An open-top rectangular box is being constructed to hold a volume of 200 in3. The base of the box is made from a material costing 5 cents/in2. The front of the box must be decorated, and will cost 9 cents/in2. The remainder of the sides will cost 3 cents/in2.

Find the dimensions that will minimize the cost of constructing this box. Please show your answers to at least 4 decimal places.

Front width:    in.
Depth:    in.
Height: 

We are tasked with finding the dimensions of an open-top rectangular box that minimizes the cost, given a volume constraint of \( 200 \text{ in}^3 \) and different costs for the base, front, and other sides.

### Step 1: Define the variables
- Let the **width** of the front of the box be \( w \) (inches).
- Let the **depth** (side length perpendicular to the front) be \( d \) (inches).
- Let the **height** of the box be \( h \) (inches).

The volume constraint is:
\[
w \cdot d \cdot h = 200
\]
Thus, \( h = \frac{200}{w \cdot d} \).

### Step 2: Cost function
The total cost of the box includes the base, the front side, and the other sides.

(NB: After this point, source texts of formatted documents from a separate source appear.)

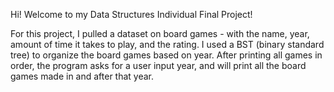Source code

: Hi! Welcome to my Data Structures Individual Final Project!

For this project, I pulled a dataset on board games - with the name, year, amount of time it takes to play, and the rating. I used a BST (binary standard tree) to organize the board games based on year. After printing all games in order, the program asks for a user input year, and will print all the board games made in and after that year.
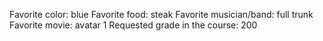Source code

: Favorite color: blue 
Favorite food: steak
Favorite musician/band: full trunk 
Favorite movie: avatar 1
Requested grade in the course: 200 
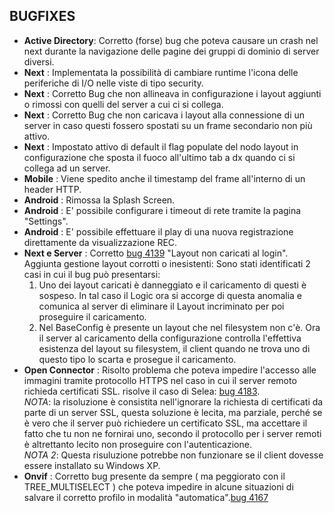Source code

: ## BUGFIXES
- __Active Directory__: Corretto (forse) bug che poteva causare un crash nel next durante la navigazione delle pagine dei gruppi di dominio di server diversi.
- __Next__ : Implementata la possibilità di cambiare runtime l'icona delle periferiche di I/O nelle viste di tipo security.
- __Next__ : Corretto Bug che non allineava in configurazione i layout aggiunti o rimossi con quelli del server a cui ci si collega.
- __Next__ : Corretto Bug che non caricava i layout alla connessione di un server in caso questi fossero spostati su un frame secondario non più attivo.
- __Next__ : Impostato attivo di default il flag populate del nodo layout in configurazione che sposta il fuoco all'ultimo tab a dx quando ci si collega ad un server.
- __Mobile__ : Viene spedito anche il timestamp del frame all'interno di un header HTTP.
- __Android__ : Rimossa la Splash Screen.
- __Android__ : E' possibile configurare i timeout di rete tramite la pagina "Settings".
- __Android__ : E' possibile effettuare il play di una nuova registrazione direttamente da visualizzazione REC.
- __Next e Server__ : Corretto [bug 4139](http://bugzilla.arteco.it/show_bug.cgi?id=4139) "Layout non caricati al login". Aggiunta gestione layout corrotti o inesistenti:  Sono stati identificati 2 casi in cui il bug può presentarsi:
    1. Uno dei layout caricati è danneggiato e il caricamento di questi è sospeso.  In tal caso il Logic ora si accorge di questa anomalia e comunica al server di eliminare il Layout incriminato per poi proseguire il caricamento.
    2. Nel BaseConfig è presente un layout che nel filesystem non c'è.  Ora il server al caricamento della configurazione controlla l'effettiva esistenza del layout su filesystem, il client quando ne trova uno di questo tipo lo scarta e prosegue il caricamento. 
- __Open Connector__ : Risolto problema che poteva impedire l'accesso alle immagini tramite protocollo HTTPS nel caso in cui il server remoto richieda certificati SSL. risolve il caso di Selea: [bug 4183](http://bugzilla.arteco.it/show_bug.cgi?id=4183 ).  
_NOTA_: la risoluzione è consistita nell'ignorare la richiesta di certificati da parte di un server SSL, questa soluzione è lecita, ma parziale, perché se è vero che il server può richiedere un certificato SSL, ma accettare il fatto che tu non ne fornirai uno, secondo il protocollo per i server remoti è altrettanto lecito non proseguire con l'autenticazione.  
_NOTA 2_: Questa risuluzione potrebbe non funzionare se il client dovesse essere installato su Windows XP.
- __Onvif__ : Corretto bug presente da sempre ( ma peggiorato con il TREE_MULTISELECT ) che poteva impedire in alcune situazioni di salvare il corretto profilo in modalità "automatica".[bug 4167](http://bugzilla.arteco.it/show_bug.cgi?id=4167)
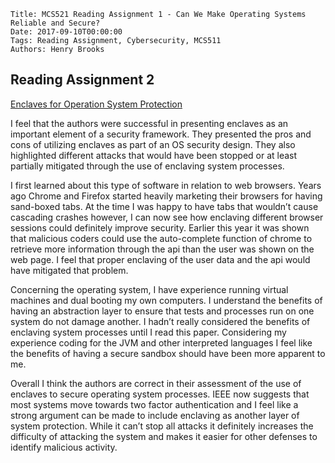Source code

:     Title: MCS521 Reading Assignment 1 - Can We Make Operating Systems Reliable and Secure?
    Date: 2017-09-10T00:00:00
    Tags: Reading Assignment, Cybersecurity, MCS511
    Authors: Henry Brooks

Reading Assignment 2
---

[Enclaves for Operation System Protection](http://ieeexplore.ieee.org/document/7490626/)

<!-- more -->

I feel that the authors were successful in presenting enclaves as an important element of a security framework. They presented the pros and cons of utilizing enclaves as part of an OS security design. They also highlighted different attacks that would have been stopped or at least partially mitigated through the use of enclaving system processes.

I first learned about this type of software in relation to web browsers. Years ago Chrome and Firefox started heavily marketing their browsers for having sand-boxed tabs. At the time I was happy to have tabs that wouldn’t cause cascading crashes however, I can now see how enclaving different browser sessions could definitely improve security. Earlier this year it was shown that malicious coders could use the auto-complete function of chrome to retrieve more information through the api than the user was shown on the web page. I feel that proper enclaving of the user data and the api would have mitigated that problem. 

Concerning the operating system, I have experience running virtual machines and dual booting my own computers. I understand the benefits of having an abstraction layer to ensure that tests and processes run on one system do not damage another. I hadn’t really considered the benefits of enclaving system processes until I read this paper. Considering my experience coding for the JVM and other interpreted languages I feel like the benefits of having a secure sandbox should have been more apparent to me.

Overall I think the authors are correct in their assessment of the use of enclaves to secure operating system processes. IEEE now suggests that most systems move towards two factor authentication and I feel like a strong argument can be made to include enclaving as another layer of system protection. While it can’t stop all attacks it definitely increases the difficulty of attacking the system and makes it easier for other defenses to identify malicious activity.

- The base area is \( w \cdot d \), and it costs 5 cents per square inch. So, the cost of the base is:
  \[
  \text{Base cost} = 5 \cdot w \cdot d
  \]
  
- The front face area is \( w \cdot h \), and it costs 9 cents per square inch. So, the cost of the front is:
  \[
  \text{Front cost} = 9 \cdot w \cdot h
  \]
  
- The remaining sides include:
  - **Two sides**, each with area \( h \cdot d \), and they cost 3 cents per square inch. The total cost of these two sides is:
    \[
    \text{Side cost} = 3 \cdot 2 \cdot h \cdot d = 6 \cdot h \cdot d
    \]
  
- The **back face** is the same as the front but costs only 3 cents per square inch. So, the cost of the back face is:
  \[
  \text{Back cost} = 3 \cdot w \cdot h
  \]

### Total cost function:
The total cost \( C \) is the sum of these components:
\[
C = 5 \cdot w \cdot d + 9 \cdot w \cdot h + 6 \cdot h \cdot d + 3 \cdot w \cdot h
\]
This simplifies to:
\[
C = 5 \cdot w \cdot d + 12 \cdot w \cdot h + 6 \cdot h \cdot d
\]

### Step 3: Substitute for \( h \)
Using the volume constraint \( h = \frac{200}{w \cdot d} \), substitute this into the cost function:
\[
C = 5 \cdot w \cdot d + 12 \cdot w \cdot \frac{200}{w \cdot d} + 6 \cdot \frac{200}{w \cdot d} \cdot d
\]
Simplify:
\[
C = 5 \cdot w \cdot d + \frac{2400}{d} + \frac{1200}{w}
\]

### Step 4: Minimize the cost
We now minimize \( C \) with respect to \( w \) and \( d \). We do this by taking partial derivatives and setting them equal to zero.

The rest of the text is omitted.